Dataset excerpts:
BEGIN
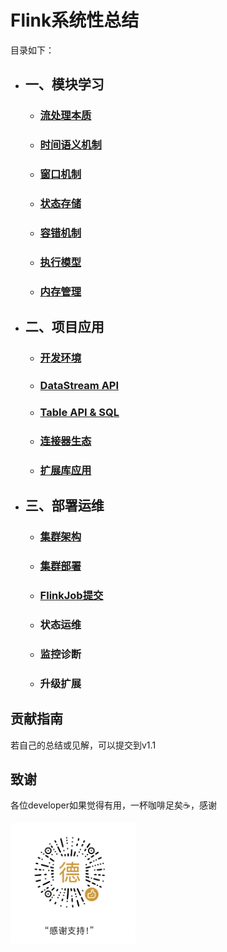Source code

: # Flink系统性总结

 目录如下：
- ## 一、模块学习
    - ### [流处理本质](https://github.com/sijuea/flink-systematic-summary/blob/main/%E6%A8%A1%E5%9D%97%E5%AD%A6%E4%B9%A0/%E6%B5%81%E5%A4%84%E7%90%86%E6%9C%AC%E8%B4%A8.md)
    - ### [时间语义机制](https://github.com/sijuea/flink-systematic-summary/blob/main/%E6%A8%A1%E5%9D%97%E5%AD%A6%E4%B9%A0/%E6%97%B6%E9%97%B4%E8%AF%AD%E4%B9%89%E6%9C%BA%E5%88%B6.md)
    - ### [窗口机制](https://github.com/sijuea/flink-systematic-summary/blob/main/%E6%A8%A1%E5%9D%97%E5%AD%A6%E4%B9%A0/%E5%AE%B9%E9%94%99%E6%9C%BA%E5%88%B6.md)
    - ### [状态存储](https://github.com/sijuea/flink-systematic-summary/blob/main/%E6%A8%A1%E5%9D%97%E5%AD%A6%E4%B9%A0/%E7%8A%B6%E6%80%81%E5%AD%98%E5%82%A8.md)
    - ### [容错机制](https://github.com/sijuea/flink-systematic-summary/blob/main/%E6%A8%A1%E5%9D%97%E5%AD%A6%E4%B9%A0/%E5%AE%B9%E9%94%99%E6%9C%BA%E5%88%B6.md)
    - ### [执行模型](https://github.com/sijuea/flink-systematic-summary/blob/main/%E6%A8%A1%E5%9D%97%E5%AD%A6%E4%B9%A0/%E6%89%A7%E8%A1%8C%E6%A8%A1%E5%BC%8F.md)
    - ### [内存管理](https://github.com/sijuea/flink-systematic-summary/blob/main/%E6%A8%A1%E5%9D%97%E5%AD%A6%E4%B9%A0/%E5%86%85%E5%AD%98%E7%AE%A1%E7%90%86.md)
- ## 二、项目应用
    - ### [开发环境](https://github.com/sijuea/flink-systematic-summary/blob/main/%E9%A1%B9%E7%9B%AE%E5%BA%94%E7%94%A8/%E5%BC%80%E5%8F%91%E7%8E%AF%E5%A2%83.md)
    - ### [DataStream API](https://github.com/sijuea/flink-systematic-summary/blob/main/%E9%A1%B9%E7%9B%AE%E5%BA%94%E7%94%A8/DataStream%20API.md)
    - ### [Table API & SQL](https://github.com/sijuea/flink-systematic-summary/blob/main/%E9%A1%B9%E7%9B%AE%E5%BA%94%E7%94%A8/TableAPI%26SQL.md)
    - ### [连接器生态](https://github.com/sijuea/flink-systematic-summary/blob/main/%E9%A1%B9%E7%9B%AE%E5%BA%94%E7%94%A8/%E8%BF%9E%E6%8E%A5%E5%99%A8%E7%94%9F%E6%80%81.md)
    - ### [扩展库应用](https://github.com/sijuea/flink-systematic-summary/blob/main/%E9%A1%B9%E7%9B%AE%E5%BA%94%E7%94%A8/%E6%89%A9%E5%B1%95%E5%BA%93%E5%BA%94%E7%94%A8.md)
- ## 三、部署运维
    - ### [集群架构](https://github.com/sijuea/flink-systematic-summary/blob/main/%E9%83%A8%E7%BD%B2%E8%BF%90%E7%BB%B4/%E9%9B%86%E7%BE%A4%E6%9E%B6%E6%9E%84.md)  
    - ### [集群部署](https://github.com/sijuea/flink-systematic-summary/blob/main/%E9%83%A8%E7%BD%B2%E8%BF%90%E7%BB%B4/%E9%9B%86%E7%BE%A4%E9%83%A8%E7%BD%B2.md)
    - ### [FlinkJob提交](https://github.com/sijuea/flink-systematic-summary/blob/main/%E9%83%A8%E7%BD%B2%E8%BF%90%E7%BB%B4/Flink%20Job%E6%8F%90%E4%BA%A4.md)
    - ### 状态运维
    - ### 监控诊断
    - ### 升级扩展
## 贡献指南
若自己的总结或见解，可以提交到v1.1
## 致谢
各位developer如果觉得有用，一杯咖啡足矣☕，感谢
<p align="left">
  <img src="https://github.com/sijuea/flink-systematic-summary/blob/main/images/wechat.jpg" width="200"/>
</p>
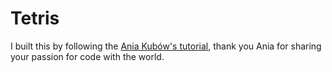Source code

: # Tetris

I built this by following the [Ania Kubów's tutorial](https://www.youtube.com/watch?v=w1JJfK09ujQ), thank you Ania for sharing your passion for code with the world.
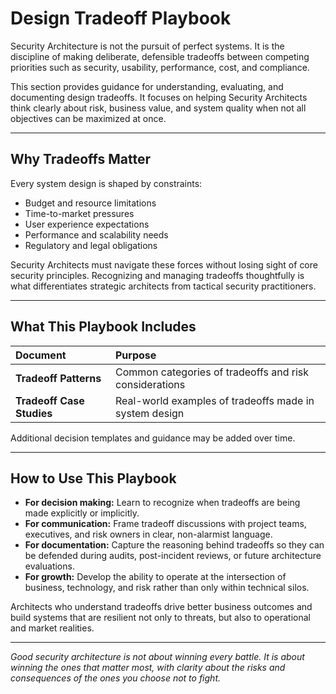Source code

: # Design Tradeoff Playbook

Security Architecture is not the pursuit of perfect systems. It is the discipline of making deliberate, defensible tradeoffs between competing priorities such as security, usability, performance, cost, and compliance.

This section provides guidance for understanding, evaluating, and documenting design tradeoffs. It focuses on helping Security Architects think clearly about risk, business value, and system quality when not all objectives can be maximized at once.

---

## Why Tradeoffs Matter

Every system design is shaped by constraints:
- Budget and resource limitations
- Time-to-market pressures
- User experience expectations
- Performance and scalability needs
- Regulatory and legal obligations

Security Architects must navigate these forces without losing sight of core security principles. Recognizing and managing tradeoffs thoughtfully is what differentiates strategic architects from tactical security practitioners.

---

## What This Playbook Includes

| Document | Purpose |
|:---------|:--------|
| **Tradeoff Patterns** | Common categories of tradeoffs and risk considerations |
| **Tradeoff Case Studies** | Real-world examples of tradeoffs made in system design |

Additional decision templates and guidance may be added over time.

---

## How to Use This Playbook

- **For decision making:** Learn to recognize when tradeoffs are being made explicitly or implicitly.
- **For communication:** Frame tradeoff discussions with project teams, executives, and risk owners in clear, non-alarmist language.
- **For documentation:** Capture the reasoning behind tradeoffs so they can be defended during audits, post-incident reviews, or future architecture evaluations.
- **For growth:** Develop the ability to operate at the intersection of business, technology, and risk rather than only within technical silos.

Architects who understand tradeoffs drive better business outcomes and build systems that are resilient not only to threats, but also to operational and market realities.

---

*Good security architecture is not about winning every battle. It is about winning the ones that matter most, with clarity about the risks and consequences of the ones you choose not to fight.*

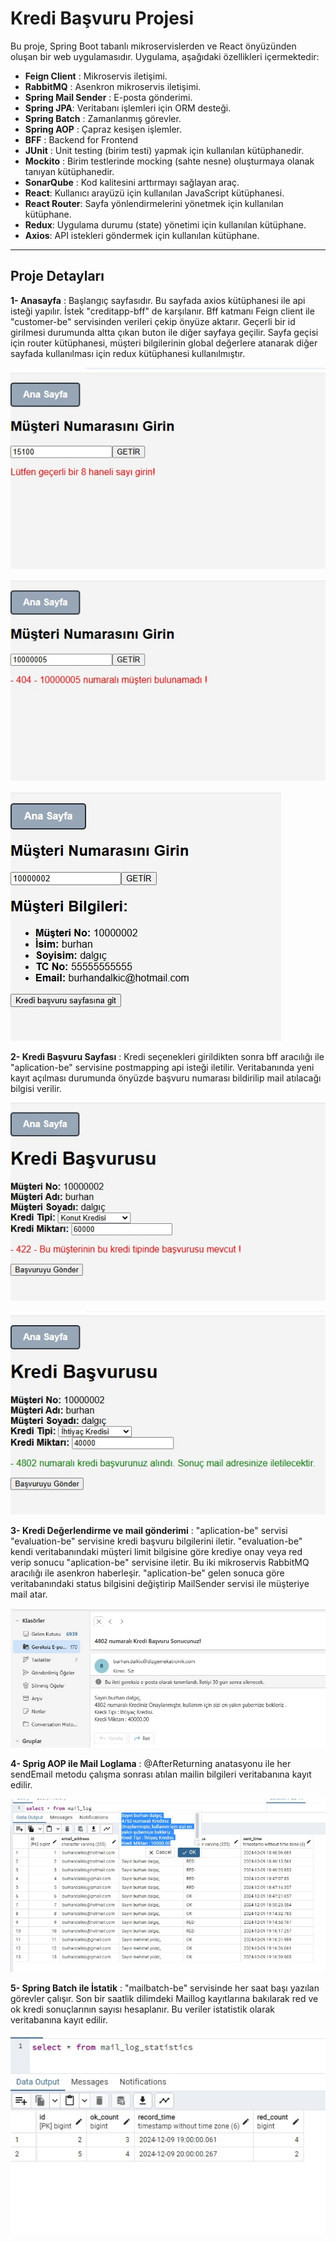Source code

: # Kredi Başvuru Projesi 

Bu proje, Spring Boot tabanlı mikroservislerden ve React önyüzünden oluşan bir web uygulamasıdır. Uygulama, aşağıdaki özellikleri içermektedir:

- **Feign Client** : Mikroservis iletişimi.
- **RabbitMQ** : Asenkron mikroservis iletişimi.
- **Spring Mail Sender** : E-posta gönderimi.
- **Spring JPA**: Veritabanı işlemleri için ORM desteği.
- **Spring Batch** : Zamanlanmış görevler.
- **Spring AOP** : Çapraz kesişen işlemler.
- **BFF** : Backend for Frontend
- **JUnit** : Unit testing (birim testi) yapmak için kullanılan kütüphanedir.
- **Mockito** : Birim testlerinde mocking (sahte nesne) oluşturmaya olanak tanıyan kütüphanedir.
- **SonarQube** : Kod kalitesini arttırmayı sağlayan araç.
- **React**: Kullanıcı arayüzü için kullanılan JavaScript kütüphanesi.
- **React Router**: Sayfa yönlendirmelerini yönetmek için kullanılan kütüphane.
- **Redux**: Uygulama durumu (state) yönetimi için kullanılan kütüphane.
- **Axios**: API istekleri göndermek için kullanılan kütüphane.

---
## Proje Detayları
**1- Anasayfa** : Başlangıç sayfasıdır. Bu sayfada axios kütüphanesi ile api isteği yapılır. İstek "creditapp-bff" de  karşılanır. Bff katmanı Feign client ile "customer-be" servisinden verileri çekip önyüze aktarır. Geçerli bir id girilmesi durumunda altta çıkan buton ile diğer sayfaya geçilir. Sayfa geçisi için router kütüphanesi, müşteri bilgilerinin global değerlere atanarak diğer sayfada kullanılması için redux kütüphanesi kullanılmıştır.  

![1-Anasayfa.jpg](screenshot%2F1-Anasayfa.jpg)

![2-Anasayfa.jpg](screenshot%2F2-Anasayfa.jpg)

![3-Anasayfa.jpg](screenshot%2F3-Anasayfa.jpg)

**2- Kredi Başvuru Sayfası** : Kredi seçenekleri girildikten sonra bff aracılığı ile "aplication-be" servisine postmapping api isteği iletilir. Veritabanında yeni kayıt açılması durumunda önyüzde başvuru numarası bildirilip mail atılacağı bilgisi verilir. 

![4-Basvuru.jpg](screenshot%2F4-Basvuru.jpg)

![5-Basvuru.jpg](screenshot%2F5-Basvuru.jpg)

**3- Kredi Değerlendirme ve mail gönderimi** : "aplication-be" servisi "evaluation-be" servisine kredi başvuru bilgilerini iletir. "evaluation-be" kendi veritabanındaki müşteri limit bilgisine göre krediye onay veya red verip sonucu "aplication-be" servisine iletir. Bu iki mikroservis RabbitMQ aracılığı ile asenkron haberleşir. "aplication-be" gelen sonuca göre veritabanındaki status bilgisini değiştirip MailSender servisi ile müşteriye mail atar. 

![6-mail.jpg](screenshot%2F6-mail.jpg)

**4- Sprig AOP ile Mail Loglama** : @AfterReturning anatasyonu ile her sendEmail metodu çalışma sonrası atılan mailin bilgileri veritabanına kayıt edilir.  

![7-aop_db.jpg](screenshot%2F7-aop_db.jpg)

**5- Spring Batch ile İstatik** : "mailbatch-be" servisinde her saat başı yazılan görevler çalışır. Son bir saatlik dilimdeki Maillog kayıtlarına bakılarak red ve ok kredi sonuçlarının sayısı hesaplanır. Bu veriler istatistik olarak veritabanına kayıt edilir.  

![8-batch_db.jpg](screenshot%2F8-batch_db.jpg)


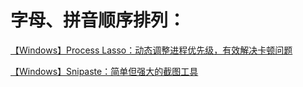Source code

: # 字母、拼音顺序排列：

[【Windows】Process Lasso：动态调整进程优先级，有效解决卡顿问题](Software/【Windows】Process%20Lasso：动态调整进程优先级，有效解决卡顿问题.md)

[【Windows】Snipaste：简单但强大的截图工具](Software/【Windows】Snipaste：简单但强大的截图工具.md)
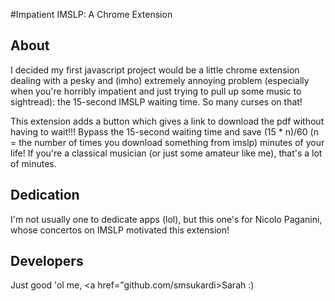 #Impatient IMSLP: A Chrome Extension

## About
I decided my first javascript project would be a little chrome extension dealing with a pesky and (imho) extremely annoying problem (especially when you're horribly impatient and just trying to pull up some music to sightread): the 15-second IMSLP waiting time. So many curses on that!

This extension adds a button which gives a link to download the pdf without having to wait!!! Bypass the 15-second waiting time and save (15 * n)/60 (n = the number of times you download something from imslp) minutes of your life! If you're a classical musician (or just some amateur like me), that's a lot of minutes.

## Dedication
I'm not usually one to dedicate apps (lol), but this one's for Nicolo Paganini, whose concertos on IMSLP motivated this extension!

## Developers
Just good 'ol me, <a href="github.com/smsukardi>Sarah</a> :)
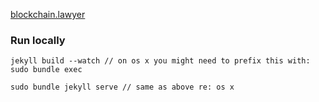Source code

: [blockchain.lawyer](http://blockchain.lawyer)

### Run locally
`jekyll build --watch // on os x you might need to prefix this with: sudo bundle exec`

`sudo bundle jekyll serve // same as above re: os x`

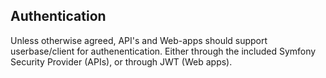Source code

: ## Authentication

Unless otherwise agreed, API's and Web-apps should support userbase/client for authenentication. Either through the included Symfony Security Provider (APIs), or through JWT (Web apps).
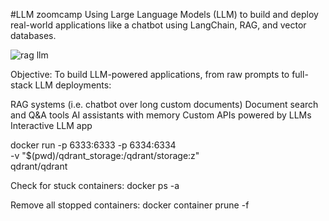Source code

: #LLM zoomcamp
Using Large Language Models (LLM) to build and deploy real-world applications like a chatbot using LangChain, RAG, and vector databases.

![rag llm](https://github.com/user-attachments/assets/2f4205cc-4472-4644-a422-f2a9aeeb2525)


Objective: To build LLM-powered applications, from raw prompts to full-stack LLM deployments:

RAG systems (i.e. chatbot over long custom documents)
Document search and Q&A tools
AI assistants with memory
Custom APIs powered by LLMs
Interactive LLM app
 


docker run -p 6333:6333 -p 6334:6334 \
   -v "$(pwd)/qdrant_storage:/qdrant/storage:z" \
   qdrant/qdrant 



Check for stuck containers:
docker ps -a


Remove all stopped containers:
docker container prune -f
END
A clean copy is needed of the lines above from the one with "- **For growth:**" up to and including the one with "## Proje Detayları". Please set it down exactly, with no pictures.

## TASK RESPONSE
- **For growth:** Develop the ability to operate at the intersection of business, technology, and risk rather than only within technical silos.

Architects who understand tradeoffs drive better business outcomes and build systems that are resilient not only to threats, but also to operational and market realities.

---

*Good security architecture is not about winning every battle. It is about winning the ones that matter most, with clarity about the risks and consequences of the ones you choose not to fight.*

Source code

: # Kredi Başvuru Projesi 

Bu proje, Spring Boot tabanlı mikroservislerden ve React önyüzünden oluşan bir web uygulamasıdır. Uygulama, aşağıdaki özellikleri içermektedir:

- **Feign Client** : Mikroservis iletişimi.
- **RabbitMQ** : Asenkron mikroservis iletişimi.
- **Spring Mail Sender** : E-posta gönderimi.
- **Spring JPA**: Veritabanı işlemleri için ORM desteği.
- **Spring Batch** : Zamanlanmış görevler.
- **Spring AOP** : Çapraz kesişen işlemler.
- **BFF** : Backend for Frontend
- **JUnit** : Unit testing (birim testi) yapmak için kullanılan kütüphanedir.
- **Mockito** : Birim testlerinde mocking (sahte nesne) oluşturmaya olanak tanıyan kütüphanedir.
- **SonarQube** : Kod kalitesini arttırmayı sağlayan araç.
- **React**: Kullanıcı arayüzü için kullanılan JavaScript kütüphanesi.
- **React Router**: Sayfa yönlendirmelerini yönetmek için kullanılan kütüphane.
- **Redux**: Uygulama durumu (state) yönetimi için kullanılan kütüphane.
- **Axios**: API istekleri göndermek için kullanılan kütüphane.

---
## Proje Detayları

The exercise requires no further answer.